Haha, yeah, I was pretty surprised that this forum was kept empty for so long. I had to change that  :Big Grin: !

This guys sitting at about 4" give or take. His diet is nightcrawlers and the occasional cricket when, and if he decides he'll take them. Some people have given their Budgett's frogs mice every so often, but this guy want's nothing to do with them.

He digs his worms though. I'm sure it's more along the lines of what he'd be eating in his natural habitat anyway.

Hope we see more posts in here!

----------


## John Clare

Lovely frog.  Got any front-on photos?

----------


## jelkins

Nice specimen...I had two but had a mishap when I tried to aestivate them last year. Any information regarding when you first aestivated yours (how old were they when you 'put them under?') or your husbandry methods would be greatly appreciated.  Certainly my favorite frog species.

----------


## ragnew

Thanks for the nice comments folks  :Big Grin: !

I'll definitely get some head on shots here really soon bud, I meant to yesterday, but I really didn't want to disturb him so much after just coming out of his dirt bath haha!

Jelkins, ah that's too bad about the pair you had, but things to happen  :Frown: . As far as what I do when it comes time to put him down. Well, I'm gradually keeping him under longer each year. I first estivated him when he was a little under a year of age, and that time it was only a month long. This year two months, I'll eventually have him down for 4 months out of the year, but don't really want to just toss him in right off the bat.

I estivate Dingers in a medium sized critter keeper, that way I can see how moist/dry the cocofiber is anytime I need, and I can even pick the container up and monitor my frog to make sure all is looking like it should.

The week before you put your frog down don't feed it, let it pass whatever is in it's system then go ahead and put it in with the soil. It'll dig down and do it's thing naturally.

Hope that helps!

----------


## jelkins

Thanks for the info.  I think my problem was the depth of the coco fiber wasn't sufficient.

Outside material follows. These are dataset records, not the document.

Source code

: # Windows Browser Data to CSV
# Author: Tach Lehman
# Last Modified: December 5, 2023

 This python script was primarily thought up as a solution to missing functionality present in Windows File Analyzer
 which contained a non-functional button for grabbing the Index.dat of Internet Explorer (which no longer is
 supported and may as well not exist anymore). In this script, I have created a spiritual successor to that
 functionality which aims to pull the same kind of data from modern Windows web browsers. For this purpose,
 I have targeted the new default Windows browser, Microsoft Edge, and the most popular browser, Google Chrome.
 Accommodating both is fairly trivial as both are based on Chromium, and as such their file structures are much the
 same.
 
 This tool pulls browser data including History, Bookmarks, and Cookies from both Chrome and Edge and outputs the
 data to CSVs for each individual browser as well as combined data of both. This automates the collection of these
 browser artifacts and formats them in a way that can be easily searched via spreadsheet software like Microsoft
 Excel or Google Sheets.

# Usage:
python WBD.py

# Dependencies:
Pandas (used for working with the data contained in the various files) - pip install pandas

Have you bred yours before or is that your only budgetts?  I'm considering getting another pair or small group in hopes of establishing some breeders.  

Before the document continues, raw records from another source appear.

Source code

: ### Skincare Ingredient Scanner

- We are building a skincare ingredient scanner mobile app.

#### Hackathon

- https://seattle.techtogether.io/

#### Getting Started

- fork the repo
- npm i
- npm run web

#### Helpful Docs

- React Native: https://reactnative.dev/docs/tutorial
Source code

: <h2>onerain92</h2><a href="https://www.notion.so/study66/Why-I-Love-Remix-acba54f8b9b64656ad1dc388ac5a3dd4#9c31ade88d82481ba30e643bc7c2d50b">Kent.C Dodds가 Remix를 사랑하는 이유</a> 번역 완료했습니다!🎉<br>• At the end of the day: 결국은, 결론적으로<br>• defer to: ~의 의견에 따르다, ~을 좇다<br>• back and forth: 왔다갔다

Any tips on heating, housing or the like?

Thanks a bunch.

----------


## justin shockey

nice frog

----------


## FrogFreak

I agree Justin...that's a cute looking fellow!  :Big Grin:

----------


## Username

What a FATTY! ( In frog talk thats good  :Smile:  )  Budgett's are so cool but at the same time there really hardcore frogs.

----------


## Brett

Is that L. laevis or L. llanensis?

----------